Here’s why you won’t see any performance benefits adding hood spacers or hood risers to your stock hood.

The idea behind hood spacers (or hood risers) seems intuitive, by adding a larger gap towards the back of your hood, hot air trapped in your engine bay vents out allowing cool air to rush in.

Vital engine components cool faster and your intake sucks in more of that dense, cooler outside air.

At less than $15 for a legit set of hood spacers or, if you go the DIY route with washers, less than $5, it’s one of the best “bang for your buck” mods with all the cooling and performance benefits you get.

Thankfully for you, the hood spacer window shopper, the elders of the internet, aka car enthusiasts on forums, already argued, dissected, and presented their own inconclusive evidence of the ineffectiveness of hood spacers.

Here’s why hood spacers, as an engine cooling aid, do not work like you think it does.

One of the best logical breakdowns of hood spacer ineffectiveness comes from Import Atlanta forum member Doppelgänger.
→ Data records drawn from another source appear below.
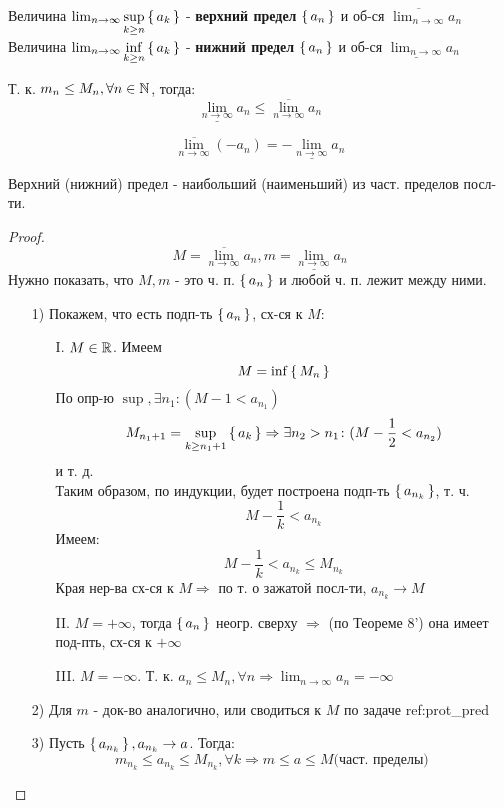 \begin{definition}
Величина $\lim_{n\to\infty} \underset{k \geq n}{\sup} \set{a_k}$ - \textbf{верхний предел} $\set{a_n}$ и об-ся $\overline{\lim_{n\to\infty}}a_n$ \\

Величина $\lim_{n\to\infty} \underset{k \geq n}{\inf} \set{a_k}$ - \textbf{нижний предел} $\set{a_n}$ и об-ся $\underline{\lim_{n\to\infty}}a_n$
\end{definition}
\begin{note}
Т. к. $m_n \leq M_n, \forall n \in \mathbb{N}$, тогда:
\[
\underline{\lim_{n\to\infty}}a_n \leq \overline{\lim_{n\to\infty}}a_n
\]
\end{note}
\begin{task}
  \label{prot_pred}
\[
\overline{\lim_{n\to\infty}}(-a_n) = -\underline{\lim_{n\to\infty}}a_n
\]
\end{task}
\begin{theorem}
Верхний (нижний) предел - наибольший (наименьший) из част. пределов посл-ти.
\end{theorem}
\begin{proof}
\[
M = \overline{\lim_{n\to\infty}}a_n, m = \underline{\lim_{n\to\infty}}a_n
\]
Нужно показать, что $M, m$ - это ч. п. $\set{a_n}$  и любой ч. п. лежит между ними.
\begin{itemize}
  \item [1) ]  Покажем, что есть подп-ть $\set{a_n}$, сх-ся к $M$:
    \begin{itemize}
      \item [I. ] $M \in \mathbb{R}$. Имеем
        \[
          M = \inf \set{M_n}
        \]
        По опр-ю $\sup, \exists n_1 \colon (M - 1 < a_{n_1})$
        \[
        M_{n_1 + 1} = \underset{k \geq n_1 + 1}{\sup} \set{a_k} \Rightarrow \exists n_2 > n_1 \colon (M - \frac{1}{2} < a_{n_2}) 
        \] и т. д. \\
        Таким образом, по индукции, будет построена подп-ть $\set{a_{n_k}}$, т. ч.
        \[
          M - \frac{1}{k} < a_{n_k}
        \]
        Имеем:
        \[
        M - \frac{1}{k} < a_{n_k} \leq M_{n_k}
        \]
        Края нер-ва сх-ся к $M \Rightarrow $ по т. о зажатой посл-ти, $a_{n_k} \rightarrow M$
      \item [II. ] $M = +\infty$, тогда $\set{a_n}$ неогр. сверху $\Rightarrow$ (по Теореме 8') она имеет под-пть, сх-ся к $+\infty$
      \item [III. ] $M = -\infty$. Т. к. $a_n \leq M_n, \forall n \Rightarrow \lim_{n\to\infty} a_n = -\infty$
    \end{itemize}
  \item [2) ] Для $m$ - док-во аналогично, или сводиться к $M$ по задаче ref:{prot_pred}
  \item [3) ] Пусть $\set{a_{n_k}}, a_{n_k} \rightarrow a$. Тогда:
    \[
    m_{n_k} \leq a_{n_k} \leq M_{n_k}, \forall k \Rightarrow m \leq a \leq M \text{(част. пределы)}
    \]
\end{itemize}
\end{proof}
Doppelganger explains in detail how your car in stock form is already aerodynamically optimized for maximum cooling effectiveness.

Your car, in motion, creates an area of high pressure up front as air “slams” into your front bumper. Your car’s radiator, inside your engine bay in a lower pressure zone, is a heat exchanger that allows higher pressure and cooler air to flow through its aluminum fins, cooling hot liquid coolant.

Fast moving air rushing underneath your car aids in moving hot engine bay air out.

At idle, if engine bay temps get past a certain point, electric fans kick on, artificially forcing air through the car’s radiator and out from underneath.

Doppelganger concludes that hood spacers decrease the cooling effectiveness of your radiator.,

“Adding a second “feed” of high-pressure effectively reduces the flow of the other high to low pressure zone because now the low-pressure area of the engine compartment is not as much of a low-pressure zone.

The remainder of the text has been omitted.